[[ SUPPLIED RECORDS, beginning ]]
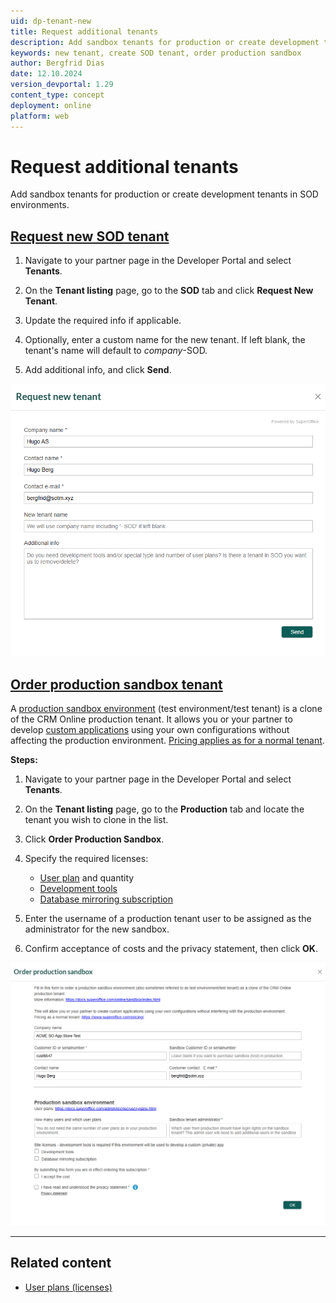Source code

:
 ```yaml
---
uid: dp-tenant-new
title: Request additional tenants
description: Add sandbox tenants for production or create development tenants in SOD environments.
keywords: new tenant, create SOD tenant, order production sandbox
author: Bergfrid Dias
date: 12.10.2024
version_devportal: 1.29
content_type: concept
deployment: online
platform: web
---
```

<!-- markdownlint-disable-file MD051 -->

# Request additional tenants

Add sandbox tenants for production or create development tenants in SOD environments.

## [Request new SOD tenant](#tab/sod)

1. Navigate to your partner page in the Developer Portal and select **Tenants**.

1. On the **Tenant listing** page, go to the **SOD** tab and click **Request New Tenant**.

1. Update the required info if applicable.

1. Optionally, enter a custom name for the new tenant. If left blank, the tenant's name will default to *company*-SOD.

1. Add additional info, and click **Send**.

![Request new tenant in SuperOffice Developer Portal -screenshot][img1]

## [Order production sandbox tenant](#tab/sandbox)

A [production sandbox environment][6] (test environment/test tenant) is a clone of the CRM Online production tenant. It allows you or your partner to develop [custom applications][4] using your own configurations without affecting the production environment. [Pricing applies as for a normal tenant][9].

**Steps:**

1. Navigate to your partner page in the Developer Portal and select **Tenants**.

1. On the **Tenant listing** page, go to the **Production** tab and locate the tenant you wish to clone in the list.

1. Click **Order Production Sandbox**.

1. Specify the required licenses:
    * [User plan][8] and quantity
    * [Development tools][7]
    * [Database mirroring subscription][5]

1. Enter the username of a production tenant user to be assigned as the administrator for the new sandbox.

1. Confirm acceptance of costs and the privacy statement, then click **OK**.

![Order production sandbox in SuperOffice Developer Portal -screenshot][img2]

***

## Related content

* [User plans (licenses)][8]

<!-- Referenced links -->
[4]: ../custom-app/index.md
[5]: ../../mirroring/overview.md
[6]: ../../online/sandbox/index.md
[7]: ../../admin/license/expander-services/tool-box.md
[8]: ../../admin/license/user-plans.md
[9]: https://www.superoffice.com/pricing

<!-- Referenced images -->
[img1]: media/request-new-tenant.png
[img2]: media/order-sandbox.png
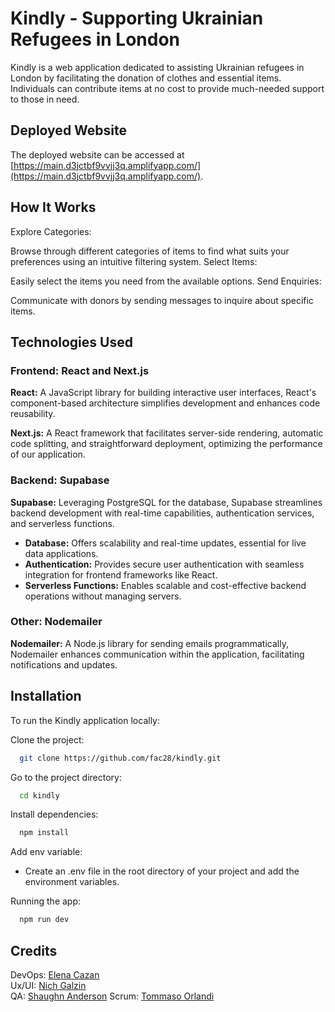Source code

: # Kindly - Supporting Ukrainian Refugees in London
Kindly is a web application dedicated to assisting Ukrainian refugees in London by facilitating the donation of clothes and essential items. Individuals can contribute items at no cost to provide much-needed support to those in need.

## Deployed Website

The deployed website can be accessed at [https://main.d3jctbf9vvjj3q.amplifyapp.com/](https://main.d3jctbf9vvjj3q.amplifyapp.com/).

## How It Works
Explore Categories:

Browse through different categories of items to find what suits your preferences using an intuitive filtering system.
Select Items:

Easily select the items you need from the available options.
Send Enquiries:

Communicate with donors by sending messages to inquire about specific items.

## Technologies Used

### Frontend: React and Next.js

**React:**
A JavaScript library for building interactive user interfaces, React's component-based architecture simplifies development and enhances code reusability.

**Next.js:**
A React framework that facilitates server-side rendering, automatic code splitting, and straightforward deployment, optimizing the performance of our application.

### Backend: Supabase

**Supabase:**
Leveraging PostgreSQL for the database, Supabase streamlines backend development with real-time capabilities, authentication services, and serverless functions.

- **Database:** Offers scalability and real-time updates, essential for live data applications.
- **Authentication:** Provides secure user authentication with seamless integration for frontend frameworks like React.
- **Serverless Functions:** Enables scalable and cost-effective backend operations without managing servers.

### Other: Nodemailer

**Nodemailer:**
A Node.js library for sending emails programmatically, Nodemailer enhances communication within the application, facilitating notifications and updates.

## Installation

To run the Kindly application locally:

Clone the project:

```bash
  git clone https://github.com/fac28/kindly.git
```

Go to the project directory:

```bash
  cd kindly
```

Install dependencies:

```bash
  npm install
```

Add env variable:

- Create an .env file in the root directory of your project and add the environment variables.

Running the app:

```bash
  npm run dev
```

## Credits

DevOps: <a href="https://github.com/cazanelena">Elena Cazan</a> <br>
Ux/UI: <a href="https://github.com/nichgalzin">Nich Galzin</a> <br>
QA: <a href="https://github.com/ShaughnAnderson94">Shaughn Anderson</a>
Scrum: <a href="https://github.com/benante">Tommaso Orlandi</a> <br>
[[ SUPPLIED RECORDS, end ]]
EXERCISE REQUIREMENTS =>
Your task is to transcribe, with no changes, only the lines of the listing above that lie between the line holding "Supporting Ukrainian Refugees in London" and the line holding "## Deployed Website", inclusive.

PROBLEM SOLUTION =>
: # Kindly - Supporting Ukrainian Refugees in London
Kindly is a web application dedicated to assisting Ukrainian refugees in London by facilitating the donation of clothes and essential items. Individuals can contribute items at no cost to provide much-needed support to those in need.

## Deployed Website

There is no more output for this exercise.